● WHAT YOU SHOULD DO
Take the material below and output exactly the run of lines from the one containing "to v5 [Lightningbear]" down to the one containing "- 꾸준히 시간을 내서 야간 독서", with both included.

(EXERCISE INPUTS)

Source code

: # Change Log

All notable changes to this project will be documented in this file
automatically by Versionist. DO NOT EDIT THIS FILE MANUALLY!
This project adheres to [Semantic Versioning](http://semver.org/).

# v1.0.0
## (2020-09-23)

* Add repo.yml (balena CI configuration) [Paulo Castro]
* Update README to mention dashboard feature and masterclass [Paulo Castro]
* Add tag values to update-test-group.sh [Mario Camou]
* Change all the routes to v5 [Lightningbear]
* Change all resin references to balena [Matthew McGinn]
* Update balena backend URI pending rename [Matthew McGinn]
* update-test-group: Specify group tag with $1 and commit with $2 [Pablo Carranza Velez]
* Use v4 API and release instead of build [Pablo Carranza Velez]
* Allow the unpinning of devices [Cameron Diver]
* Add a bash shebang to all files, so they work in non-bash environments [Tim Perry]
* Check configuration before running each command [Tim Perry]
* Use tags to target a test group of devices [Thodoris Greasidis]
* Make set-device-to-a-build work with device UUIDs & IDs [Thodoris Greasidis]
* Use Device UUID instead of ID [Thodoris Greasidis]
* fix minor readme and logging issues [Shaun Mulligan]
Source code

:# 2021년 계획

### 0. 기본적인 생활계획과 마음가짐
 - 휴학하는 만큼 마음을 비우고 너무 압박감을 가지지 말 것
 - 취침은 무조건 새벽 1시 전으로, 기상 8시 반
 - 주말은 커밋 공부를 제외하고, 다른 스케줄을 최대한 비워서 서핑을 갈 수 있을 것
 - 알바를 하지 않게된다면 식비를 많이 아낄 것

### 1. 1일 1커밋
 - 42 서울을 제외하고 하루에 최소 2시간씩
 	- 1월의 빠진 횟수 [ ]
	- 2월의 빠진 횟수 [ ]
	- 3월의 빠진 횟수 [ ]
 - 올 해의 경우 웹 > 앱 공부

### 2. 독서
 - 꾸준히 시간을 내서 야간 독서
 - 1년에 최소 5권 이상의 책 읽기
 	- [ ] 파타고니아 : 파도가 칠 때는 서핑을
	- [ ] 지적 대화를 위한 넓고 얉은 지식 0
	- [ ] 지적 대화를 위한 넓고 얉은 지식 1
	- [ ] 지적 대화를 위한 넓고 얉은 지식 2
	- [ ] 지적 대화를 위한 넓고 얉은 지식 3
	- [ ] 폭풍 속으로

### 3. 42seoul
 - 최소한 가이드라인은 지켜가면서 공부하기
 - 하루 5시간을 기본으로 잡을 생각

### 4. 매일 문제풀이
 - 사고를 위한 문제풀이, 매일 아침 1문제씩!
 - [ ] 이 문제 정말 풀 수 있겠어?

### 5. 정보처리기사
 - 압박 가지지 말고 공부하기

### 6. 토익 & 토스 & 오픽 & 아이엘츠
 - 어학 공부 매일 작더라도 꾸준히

(End EXERCISE INPUTS)

● RESULT OF THE TASK
* Change all the routes to v5 [Lightningbear]
* Change all resin references to balena [Matthew McGinn]
* Update balena backend URI pending rename [Matthew McGinn]
* update-test-group: Specify group tag with $1 and commit with $2 [Pablo Carranza Velez]
* Use v4 API and release instead of build [Pablo Carranza Velez]
* Allow the unpinning of devices [Cameron Diver]
* Add a bash shebang to all files, so they work in non-bash environments [Tim Perry]
* Check configuration before running each command [Tim Perry]
* Use tags to target a test group of devices [Thodoris Greasidis]
* Make set-device-to-a-build work with device UUIDs & IDs [Thodoris Greasidis]
* Use Device UUID instead of ID [Thodoris Greasidis]
* fix minor readme and logging issues [Shaun Mulligan]
Source code

:# 2021년 계획

### 0. 기본적인 생활계획과 마음가짐
 - 휴학하는 만큼 마음을 비우고 너무 압박감을 가지지 말 것
 - 취침은 무조건 새벽 1시 전으로, 기상 8시 반
 - 주말은 커밋 공부를 제외하고, 다른 스케줄을 최대한 비워서 서핑을 갈 수 있을 것
 - 알바를 하지 않게된다면 식비를 많이 아낄 것

### 1. 1일 1커밋
 - 42 서울을 제외하고 하루에 최소 2시간씩
 	- 1월의 빠진 횟수 [ ]
	- 2월의 빠진 횟수 [ ]
	- 3월의 빠진 횟수 [ ]
 - 올 해의 경우 웹 > 앱 공부

### 2. 독서
 - 꾸준히 시간을 내서 야간 독서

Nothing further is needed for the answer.